と言いながらもオレは掛布団を頭からかぶる。もう少し寝かせろ、と思う。


「おしっこ・・・・」

「トイレへいけ」


「出ちゃった」

「そうか」

 思わずそう答えたが、ぎょっとしていた。


 え? なんだ、なんて言ったんだ。

 オレは布団から顔を出す。正人が申し訳なさそうな顔で座っていた。

「おしっこ、間に合わなかった」

「ええっ」


 飛び起きようとした。しかし、体が・・・・・・、忘れていた。

 オレは妊婦だった。また足が攣れそうになったが、ふっと力を抜いた。かろうじて今回は免れる。何とか起きて、正人の布団をめくった。
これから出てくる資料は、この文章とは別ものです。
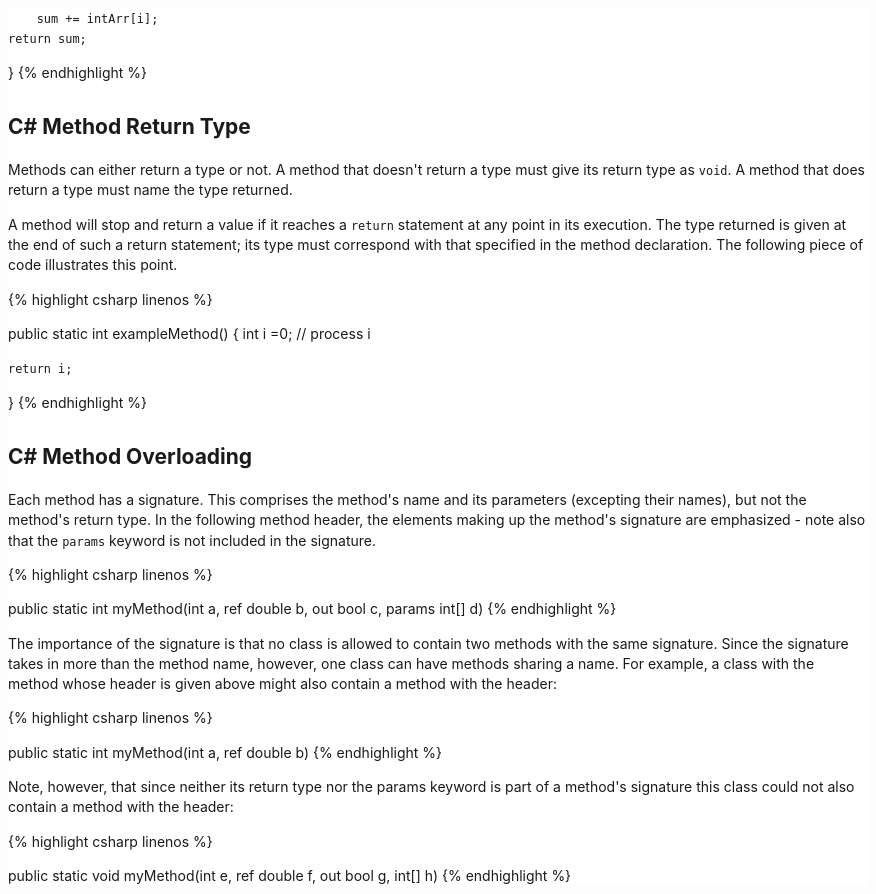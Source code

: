         sum += intArr[i];
    return sum;
}
{% endhighlight %}


## C\# Method Return Type
Methods can either return a type or not. A method that doesn't return a type must give its return type as `void`. A method that does return a type must name the type returned.

A method will stop and return a value if it reaches a `return` statement at any point in its execution. The type returned is given at the end of such a return statement; its type must correspond with that specified in the method declaration. The following piece of code illustrates this point.

{% highlight csharp linenos %}

public static int exampleMethod()
{
    int i =0;
    // process i
    
    return i;
}
{% endhighlight %}


## C\# Method Overloading

Each method has a signature. This comprises the method's name and its parameters (excepting their names), but not the method's return type. In the following method header, the elements making up the method's signature are emphasized - note also that the `params` keyword is not included in the signature.

{% highlight csharp linenos %}

public static int myMethod(int a, ref double b, out bool c, params int[] d)
{% endhighlight %}

The importance of the signature is that no class is allowed to contain two methods with the same signature. Since the signature takes in more than the method name, however, one class can have methods sharing a name. For example, a class with the method whose header is given above might also contain a method with the header:

{% highlight csharp linenos %}

public static int myMethod(int a, ref double b)
{% endhighlight %}

Note, however, that since neither its return type nor the params keyword is part of a method's signature this class could not also contain a method with the header:

{% highlight csharp linenos %}

public static void myMethod(int e, ref double f, out bool g, int[] h)
{% endhighlight %}

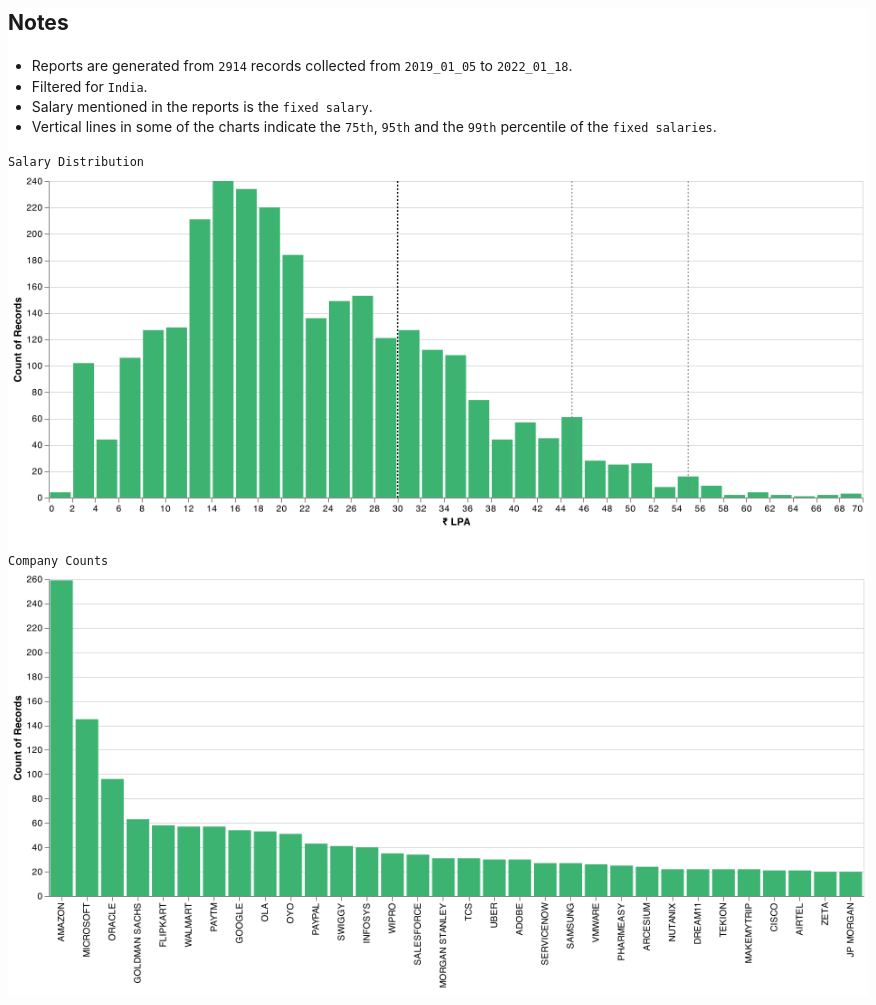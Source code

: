 ## Notes
- Reports are generated from `2914` records collected from `2019_01_05` to `2022_01_18`.
- Filtered for `India`.<br>
- Salary mentioned in the reports is the `fixed salary`.<br>
- Vertical lines in some of the charts indicate the `75th`, `95th` and the `99th` percentile of the `fixed salaries`.<br>

`Salary Distribution`
![salary](../imgs/salary_distribution.png)

`Company Counts`
![salary](../imgs/company_distribution.png)
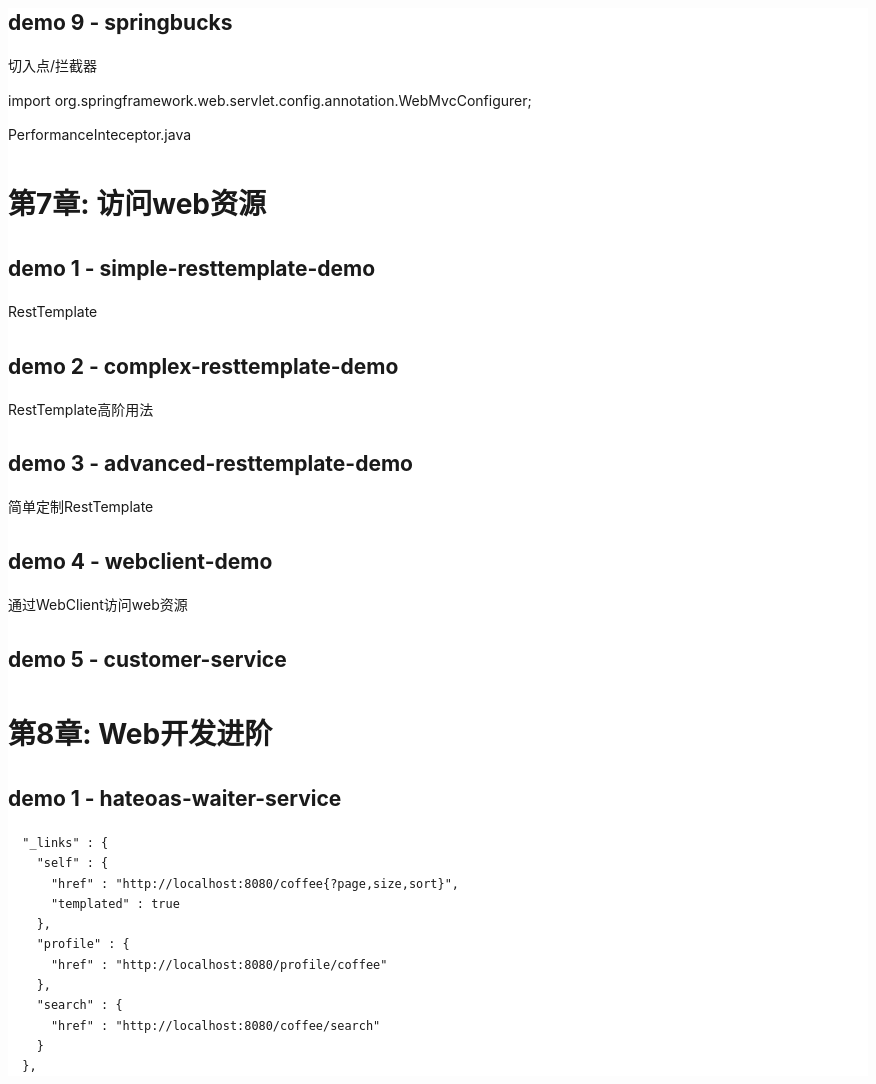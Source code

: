 


## demo 9 - springbucks

切入点/拦截器

import org.springframework.web.servlet.config.annotation.WebMvcConfigurer;

PerformanceInteceptor.java



# 第7章: 访问web资源

## demo 1 - simple-resttemplate-demo

RestTemplate

## demo 2 - complex-resttemplate-demo

RestTemplate高阶用法

## demo 3 - advanced-resttemplate-demo

简单定制RestTemplate

## demo 4 - webclient-demo

通过WebClient访问web资源

## demo 5 - customer-service

# 第8章: Web开发进阶

## demo 1 - hateoas-waiter-service

```
  "_links" : {
    "self" : {
      "href" : "http://localhost:8080/coffee{?page,size,sort}",
      "templated" : true
    },
    "profile" : {
      "href" : "http://localhost:8080/profile/coffee"
    },
    "search" : {
      "href" : "http://localhost:8080/coffee/search"
    }
  },
```
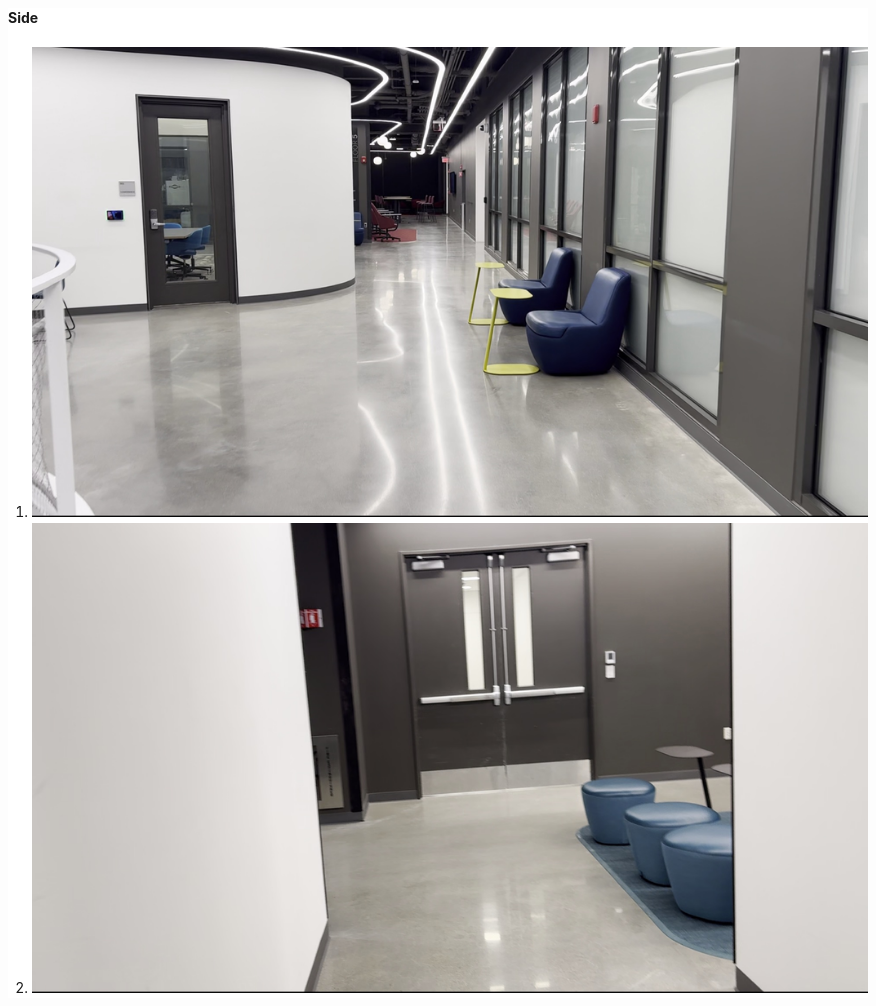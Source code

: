 #### Side

1. ![](data/recorded/mobile/frames/frame_000083.jpg)
2. ![](data/recorded/mobile/frames/frame_000262.jpg)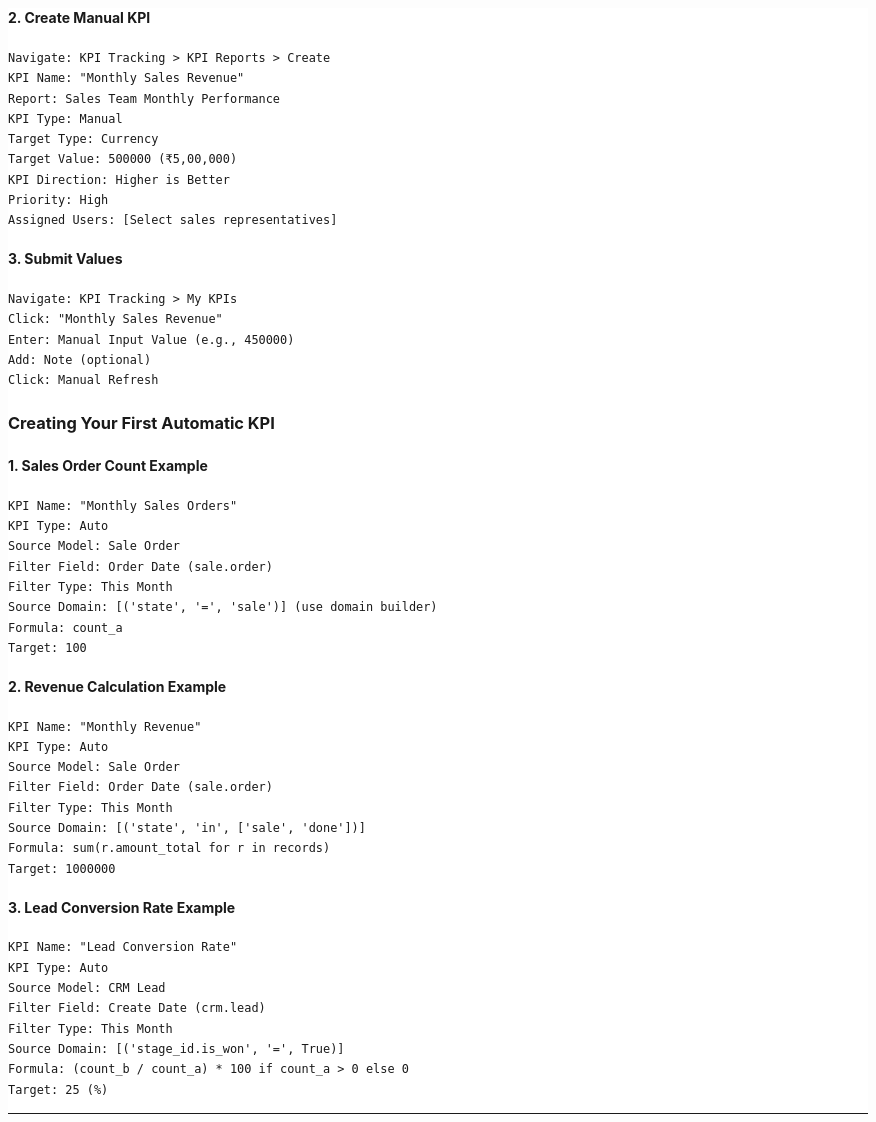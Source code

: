 #### **2. Create Manual KPI**
```
Navigate: KPI Tracking > KPI Reports > Create
KPI Name: "Monthly Sales Revenue"
Report: Sales Team Monthly Performance
KPI Type: Manual
Target Type: Currency
Target Value: 500000 (₹5,00,000)
KPI Direction: Higher is Better
Priority: High
Assigned Users: [Select sales representatives]
```

#### **3. Submit Values**
```
Navigate: KPI Tracking > My KPIs
Click: "Monthly Sales Revenue"
Enter: Manual Input Value (e.g., 450000)
Add: Note (optional)
Click: Manual Refresh
```

### **Creating Your First Automatic KPI**

#### **1. Sales Order Count Example**
```
KPI Name: "Monthly Sales Orders"
KPI Type: Auto
Source Model: Sale Order
Filter Field: Order Date (sale.order)
Filter Type: This Month
Source Domain: [('state', '=', 'sale')] (use domain builder)
Formula: count_a
Target: 100
```

#### **2. Revenue Calculation Example**
```
KPI Name: "Monthly Revenue"
KPI Type: Auto  
Source Model: Sale Order
Filter Field: Order Date (sale.order)
Filter Type: This Month
Source Domain: [('state', 'in', ['sale', 'done'])]
Formula: sum(r.amount_total for r in records)
Target: 1000000
```

#### **3. Lead Conversion Rate Example**
```
KPI Name: "Lead Conversion Rate"
KPI Type: Auto
Source Model: CRM Lead
Filter Field: Create Date (crm.lead)
Filter Type: This Month
Source Domain: [('stage_id.is_won', '=', True)]
Formula: (count_b / count_a) * 100 if count_a > 0 else 0
Target: 25 (%)
```

---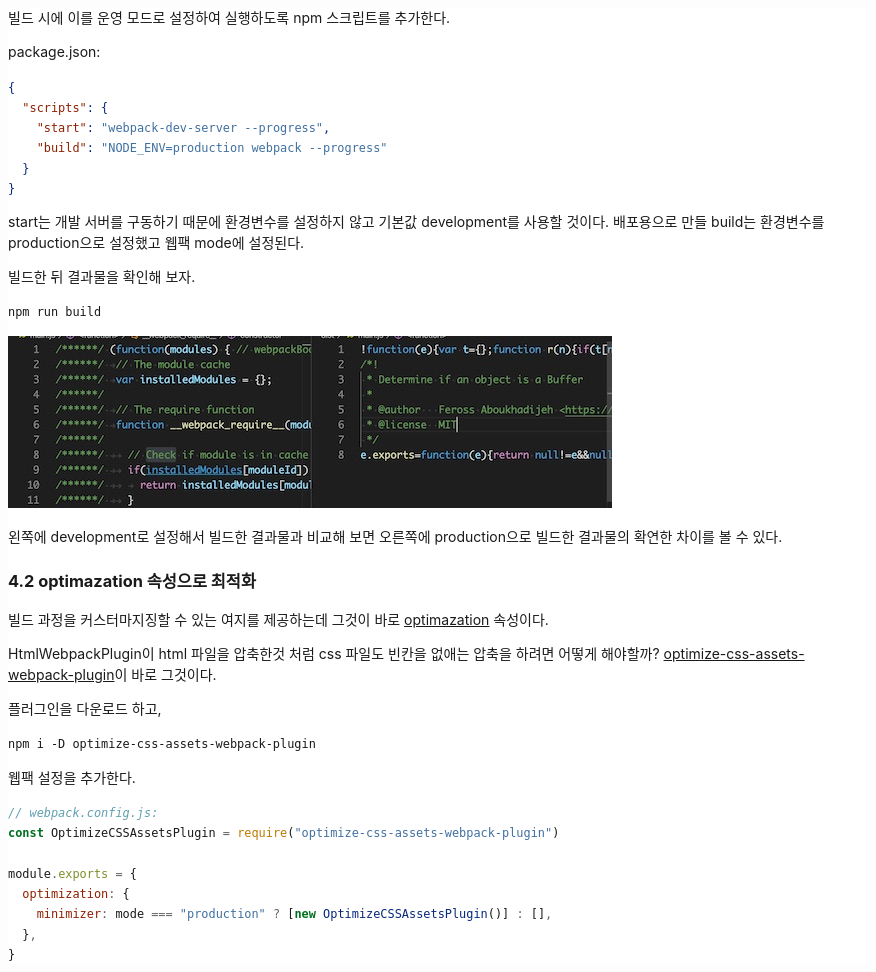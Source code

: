 빌드 시에 이를 운영 모드로 설정하여 실행하도록 npm 스크립트를 추가한다.

package.json:

```json
{
  "scripts": {
    "start": "webpack-dev-server --progress",
    "build": "NODE_ENV=production webpack --progress"
  }
}
```

start는 개발 서버를 구동하기 때문에 환경변수를 설정하지 않고 기본값 development를 사용할 것이다.
배포용으로 만들 build는 환경변수를 production으로 설정했고 웹팩 mode에 설정된다.

빌드한 뒤 결과물을 확인해 보자.

```shell
npm run build
```

![빌드 결과](/assets/imgs/2019/12/28/compress-js.jpg)

왼쪽에 development로 설정해서 빌드한 결과물과 비교해 보면 오른쪽에 production으로 빌드한 결과물의 확연한 차이를 볼 수 있다.

### 4.2 optimazation 속성으로 최적화

빌드 과정을 커스터마지징할 수 있는 여지를 제공하는데 그것이 바로 [optimazation](https://webpack.js.org/configuration/optimization/) 속성이다.

HtmlWebpackPlugin이 html 파일을 압축한것 처럼 css 파일도 빈칸을 없애는 압축을 하려면 어떻게 해야할까?
[optimize-css-assets-webpack-plugin](https://webpack.js.org/plugins/mini-css-extract-plugin/#minimizing-for-production)이 바로 그것이다.

플러그인을 다운로드 하고,

```
npm i -D optimize-css-assets-webpack-plugin
```

웹팩 설정을 추가한다.

```js
// webpack.config.js:
const OptimizeCSSAssetsPlugin = require("optimize-css-assets-webpack-plugin")

module.exports = {
  optimization: {
    minimizer: mode === "production" ? [new OptimizeCSSAssetsPlugin()] : [],
  },
}
```
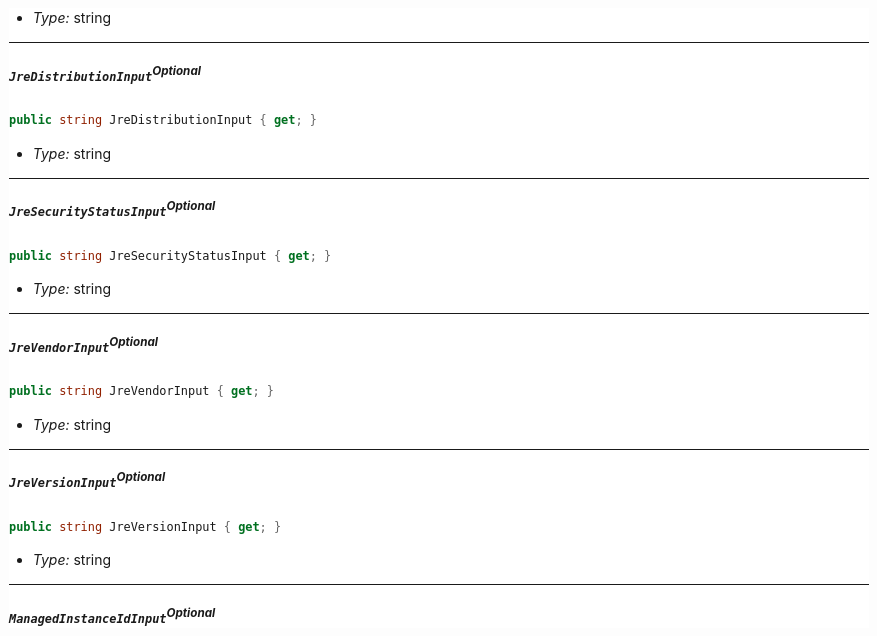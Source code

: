 - *Type:* string

---

##### `JreDistributionInput`<sup>Optional</sup> <a name="JreDistributionInput" id="rhizo-co-terraform-provider-oci.dataOciJmsFleetInstallationSite.DataOciJmsFleetInstallationSite.property.jreDistributionInput"></a>

```csharp
public string JreDistributionInput { get; }
```

- *Type:* string

---

##### `JreSecurityStatusInput`<sup>Optional</sup> <a name="JreSecurityStatusInput" id="rhizo-co-terraform-provider-oci.dataOciJmsFleetInstallationSite.DataOciJmsFleetInstallationSite.property.jreSecurityStatusInput"></a>

```csharp
public string JreSecurityStatusInput { get; }
```

- *Type:* string

---

##### `JreVendorInput`<sup>Optional</sup> <a name="JreVendorInput" id="rhizo-co-terraform-provider-oci.dataOciJmsFleetInstallationSite.DataOciJmsFleetInstallationSite.property.jreVendorInput"></a>

```csharp
public string JreVendorInput { get; }
```

- *Type:* string

---

##### `JreVersionInput`<sup>Optional</sup> <a name="JreVersionInput" id="rhizo-co-terraform-provider-oci.dataOciJmsFleetInstallationSite.DataOciJmsFleetInstallationSite.property.jreVersionInput"></a>

```csharp
public string JreVersionInput { get; }
```

- *Type:* string

---

##### `ManagedInstanceIdInput`<sup>Optional</sup> <a name="ManagedInstanceIdInput" id="rhizo-co-terraform-provider-oci.dataOciJmsFleetInstallationSite.DataOciJmsFleetInstallationSite.property.managedInstanceIdInput"></a>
 布団の真ん中に、大きな世界地図が描かれていた。三歳児とはそんなにまだ小さかったのか、と実感させられた。

 もう眠気は覚めていた。さっさと始末をしなければならない。布団なんてどうやってきれいにするんだろう。わからない。

 おふくろに聞こうかと思ってやめた。また余計な小言を言われるのに違いなかった。その上、しつけが悪いだの、そして自分がいかに完璧で素晴らしい母親だったかを語るのだろう。昨日で懲りていた。


 素晴らしい母親なら、なんでオレみたいな家庭内別居させられる男に育ったんだ。オレは自分の悪いところを全部、母親のせいにしていた。


 オレはゲームばかりやっている引きこもり気味のダメな夫だと実感していた。今まで父親なんて、仕事をして、晩御飯を一緒に食べる、それだけで役割をはたしていると思っていた。しかし、家族としてのことは何もやってこなかったことに気づいていた。正人の父親だなんて良く言えたものだ。子供のことを全く知らなかったのだ。


 オレは濡れたシーツをはがした。

 とりあえず、これは洗える。問題は布団だった。濡れた布で拭いて、根気よく尿を取り去るしかないだろう。そうしないともう臭いが取れず、棄てるしかない。

 しかし、シーツの下にはタオルが敷かれ、それは濡れていたが、さらにその下にはゴム製の別のシーツが敷かれていた。

 オレはその存在を知っていた。おねしょシーツだった。

 そう言えば、涼子がオレに、ネットで買ってくれというから、検索して買った覚えがあった。

 その下の布団は無事だった。被害はシーツとその下のタオルだけだった。


 賢い、涼子はなんて賢い母親なんだろうと実感していた。オレは正人だけではなく、涼子のこともちゃんと見ていなかった気がする。

 涼子だけが親として一歩も二歩も前進し、成長しているようだった。オレはいつまでたっても親になりきれないでいる。たぶん、精神的に大人にもなり切れていない中途半端な存在なのだ。

 子供と向き合ってお互いに成長していくのが親子なんだ。オレはその家族の輪から外れていることに気づいていた。


 そんなことをぼうっとして思ったが、今はまず、正人を着替えさせることだ。

 パジャマをたくし上げ、脱がせる。そして箪笥の中から取り出したティシャツを着せようとした。正人はそれを首を振って、阻止した。

「それ、いや」


 なんだ? じゃ、別のもの。

 他のティシャツを手にした。正人はそれにも首を振った。

 次々と出したがどれも着るのを嫌がった。

 三歳児が何をいうのか。何を考えて、その服が嫌だというのだろう。色か? それともファッションか? そんな選択の余地などないのに。もう箪笥の中には何も入っていなかった。


「もう着替えがない、これを着ろ」

と怒鳴っていた。

 正人に振り回されているオレは敗退者のようだ。


「嫌だよ。昨日着てたのがいい。それって・・・・」

 正人は一度、言葉を切った。

 涼子のオレの顔を覗き込む。こんなことを言ったらどんな反応をするだろうかという値踏みするような顔だ。


「ママが昨日、洗濯しなかったから着るものがないんだよね」

 かっとした。ぬかしやがった。またオレの怒りのボルテージが上がっていた。

「お前が汚すからだろうっ」

 本当に洗濯物がたまっていた。たった一日洗濯をしなかっただけなのに、ランドリーバスケットからはみ出ていた。


 どこかでオレの声がしていた。


《洗濯機が洗濯するんだ。機械へ放り込めばいいだけのこと》


 それはオレが、涼子に言った言葉だった。

 正人の言葉が追い打ちをする。


「朝、洗濯して干さないと乾かないよ。干す所せまいし」

 もう勘弁ならんと思った。オレは正人に拳骨をくれるつもりでいた。

「それに・・・・・・」


 え? まだ何かあるらしい。正人の自信に満ちた言い方は、完全にオレを打ちのめす力があると確信しているのだ。